Build a tuner from junk parts. They are a great project.
 
Ameritron offers a HD version. It comes with the 572b's already installed. They beef up the pwr sply. The amp runs better with 572b's than 811's, because it runs cooler.Everybody I have talked to runs 4 of them, not 3.
Rich
 
Very good Ron. You will love it the more you use it. That amp will last forever running it with low out put. Tune for max then lower driver power for desired amp output.

I am getting 572B tubes for mine and want to upgrade the transformer too.

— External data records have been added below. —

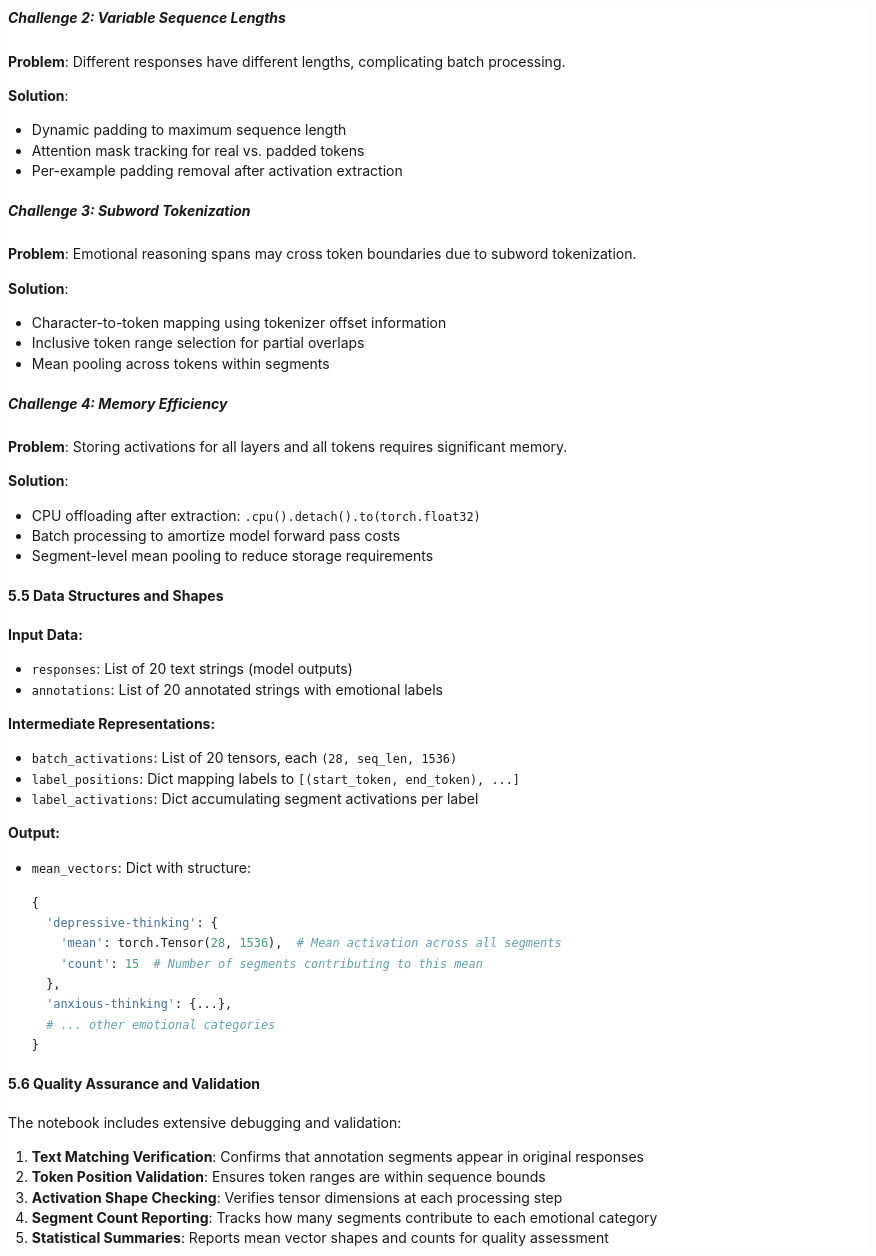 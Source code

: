 ##### Challenge 2: Variable Sequence Lengths
**Problem**: Different responses have different lengths, complicating batch processing.

**Solution**:
- Dynamic padding to maximum sequence length
- Attention mask tracking for real vs. padded tokens
- Per-example padding removal after activation extraction

##### Challenge 3: Subword Tokenization
**Problem**: Emotional reasoning spans may cross token boundaries due to subword tokenization.

**Solution**:
- Character-to-token mapping using tokenizer offset information
- Inclusive token range selection for partial overlaps
- Mean pooling across tokens within segments

##### Challenge 4: Memory Efficiency
**Problem**: Storing activations for all layers and all tokens requires significant memory.

**Solution**:
- CPU offloading after extraction: `.cpu().detach().to(torch.float32)`
- Batch processing to amortize model forward pass costs
- Segment-level mean pooling to reduce storage requirements

#### 5.5 Data Structures and Shapes

**Input Data:**
- `responses`: List of 20 text strings (model outputs)
- `annotations`: List of 20 annotated strings with emotional labels

**Intermediate Representations:**
- `batch_activations`: List of 20 tensors, each `(28, seq_len, 1536)`
- `label_positions`: Dict mapping labels to `[(start_token, end_token), ...]`
- `label_activations`: Dict accumulating segment activations per label

**Output:**
- `mean_vectors`: Dict with structure:
  ```python
  {
    'depressive-thinking': {
      'mean': torch.Tensor(28, 1536),  # Mean activation across all segments
      'count': 15  # Number of segments contributing to this mean
    },
    'anxious-thinking': {...},
    # ... other emotional categories
  }
  ```

#### 5.6 Quality Assurance and Validation

The notebook includes extensive debugging and validation:

1. **Text Matching Verification**: Confirms that annotation segments appear in original responses
2. **Token Position Validation**: Ensures token ranges are within sequence bounds
3. **Activation Shape Checking**: Verifies tensor dimensions at each processing step
4. **Segment Count Reporting**: Tracks how many segments contribute to each emotional category
5. **Statistical Summaries**: Reports mean vector shapes and counts for quality assessment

Hope to hear you on 10 soon.

AP
 
Ameritron offers a HD version. It comes with the 572b's already installed. They beef up the pwr sply. The amp runs better with 572b's than 811's, because it runs cooler.Everybody I have talked to runs 4 of them, not 3.
Rich

perhaps they do in the "hd" version, most don't in the "standard" 811h.

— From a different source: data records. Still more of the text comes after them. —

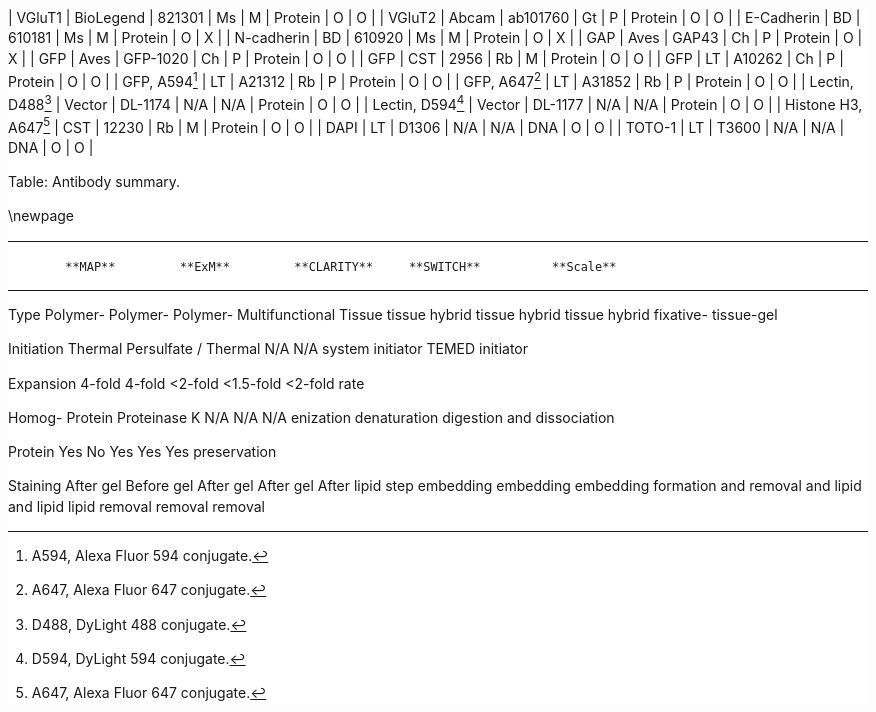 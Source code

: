 |        VGluT1        | BioLegend |   821301   |   Ms   |     M     |   Protein   |   O   |   O   |
|        VGluT2        |   Abcam   |  ab101760  |   Gt   |     P     |   Protein   |   O   |   O   |
|      E-Cadherin      |    BD     |   610181   |   Ms   |     M     |   Protein   |   O   |   X   |
|      N-cadherin      |    BD     |   610920   |   Ms   |     M     |   Protein   |   O   |   X   |
|         GAP          |   Aves    |   GAP43    |   Ch   |     P     |   Protein   |   O   |   X   |
|         GFP          |   Aves    |  GFP-1020  |   Ch   |     P     |   Protein   |   O   |   O   |
|         GFP          |    CST    |    2956    |   Rb   |     M     |   Protein   |   O   |   O   |
|         GFP          |    LT     |   A10262   |   Ch   |     P     |   Protein   |   O   |   O   |
|    GFP, A594[^e]     |    LT     |   A21312   |   Rb   |     P     |   Protein   |   O   |   O   |
|    GFP, A647[^f]     |    LT     |   A31852   |   Rb   |     P     |   Protein   |   O   |   O   |
|   Lectin, D488[^g]   |  Vector   |  DL-1174   |  N/A   |    N/A    |   Protein   |   O   |   O   |
|   Lectin, D594[^h]   |  Vector   |  DL-1177   |  N/A   |    N/A    |   Protein   |   O   |   O   |
| Histone H3, A647[^f] |    CST    |   12230    |   Rb   |     M     |   Protein   |   O   |   O   |
|         DAPI         |    LT     |   D1306    |  N/A   |    N/A    |     DNA     |   O   |   O   |
|        TOTO-1        |    LT     |   T3600    |  N/A   |    N/A    |     DNA     |   O   |   O   |

Table: Antibody summary.

[^a]: CST, Cell Signaling Technology; SYSY, Synaptic Systems; LT, Life Technologies.
[^b]: Rb, rabbit; Ms, mouse; Gt, goat; Ch, chicken; Rt, rat; GP, guinea pig.
[^c]: M, monoclonal; P, polyclonal.
[^d]: A488, Alexa Fluor 488 conjugate.
[^e]: A594, Alexa Fluor 594 conjugate.
[^f]: A647, Alexa Fluor 647 conjugate.
[^g]: D488, DyLight 488 conjugate.
[^h]: D594, DyLight 594 conjugate.

\newpage

----------------------------------------------------------------------------------------------
            **MAP**         **ExM**         **CLARITY**     **SWITCH**          **Scale**
---------   --------        ---------       ------------    -----------         --------------
Type        Polymer-        Polymer-        Polymer-        Multifunctional     Tissue
            tissue hybrid   tissue hybrid   tissue hybrid   fixative-
                                                            tissue-gel

Initiation  Thermal         Persulfate /    Thermal         N/A                 N/A
system      initiator       TEMED           initiator

Expansion   4-fold          4-fold          <2-fold         <1.5-fold           <2-fold
rate

Homog-      Protein         Proteinase K    N/A             N/A                 N/A
enization   denaturation    digestion
            and
            dissociation

Protein     Yes             No              Yes             Yes                 Yes
preservation

Staining    After gel       Before gel      After gel       After gel           After lipid
step        embedding       embedding       embedding       formation and       removal
            and lipid                       and lipid       lipid removal
            removal                         removal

i know they offered the amp with the 572's, but didn't know about the ps upgrade too. guess they had do more than just the tube change for the $300 difference:crying:

i won't post the link, but there is an article on e-ham (do a search there) with the title: AMERITRON AL811H TUNING written by N6MW on 12 jan 2008. in the article, Tom Ranch (w8ji) makes some comments, IMO no one knows more about an 811/811h than him.

its a long read, but it is worthwhile. i won't paste the entire thing here i'll just paste some of tom's comments here: (bold emphasis is mine)



"Let me weigh in on this since I understand the history of tube failures quite well.

The single dominant failure in the 811 tube is excessive dissipation as a function of time and dissipated power. It is NOT drive, it is virtually never a grid (I've never seen a bad grid in dozens and dozens of bad tubes I've looked at).

The typical failure by far is the anode get heated so hot it actually starts to melt a hole in the anode. At that point materials are liberated from the anode and the tube is poisoned.

Anode damage is always a function of time and anode power dissipation level. Dissipation is somewhat less than Pin/Pout, since not all of the wasted energy is in the anode. That's close enough however.

It's ALWAYS a fuction of time vs heating energy when dissipation is the failure mode. Something has to get hot enough to reach a critical temperature. It isn't drive power, it isn't output power. It's time vs heat.

Long actual transmitting times (when RF is coming out) at high dissipation kills the tubes. It's always time and heating power.

The reasons the manual advises extra heavy loading are linearity and voltage on tank components. Linearity is a non-issue on RTTY and the ALC, after an initial overshoot, has time to catch up. On CW or SSB the ALC can overshoot hundreds of times in a single QSO, and it can cause bandwidth issues as well as stress on tank components if the loading is too light for the overshoot power.

Rigs like the IC706 and FT100 have horrible overshoot. The IC775DSP is another terrible rig, as are some Kenwoods. On the other hand the FT1000D has virtually no overshoot and can be run down to a few watts with no overshoot. An IC775DSP I owned was well over 200W on peaks when I had it set at 50-60 watts carrier. I looked at a rig for Varian that was eating 3CX800A7's up (Ten Tec amp) and found the 3CX800's were being hit with 250 watts at the leading edge of every envelope rise from zero.

This is why the exciter should roughly be sized to match the amplifier, and why lowering drive power often doesn't make things cleaner. It is actually better to run nearly at full output on the radio and use an attenuator pad to reduce drive power in the PA.

Metal oxide cathode tubes are an entirely different animal. The dominant problem in them is grid dissipation and peak cathode emission.

Tube dissipation is always the biggest field problem.

If you remove the four 811's and replace then with three 572B's, there will be virtually no change in SWR or neutralization.

The available dissipation will be more than 2-1/2 times higher, and the thermal lag of a 572B is significantly longer. This results in a significant life increase if you are a bit slow on tuning or run high duty cycle modes at high power.


if you have life problems with tubes that you can't cure with a change in operating methods then the simple solution is to use 3 572's to replace the four 811's, leaving the socket nearest the fan (right rear socket) empty and removing that plate cap.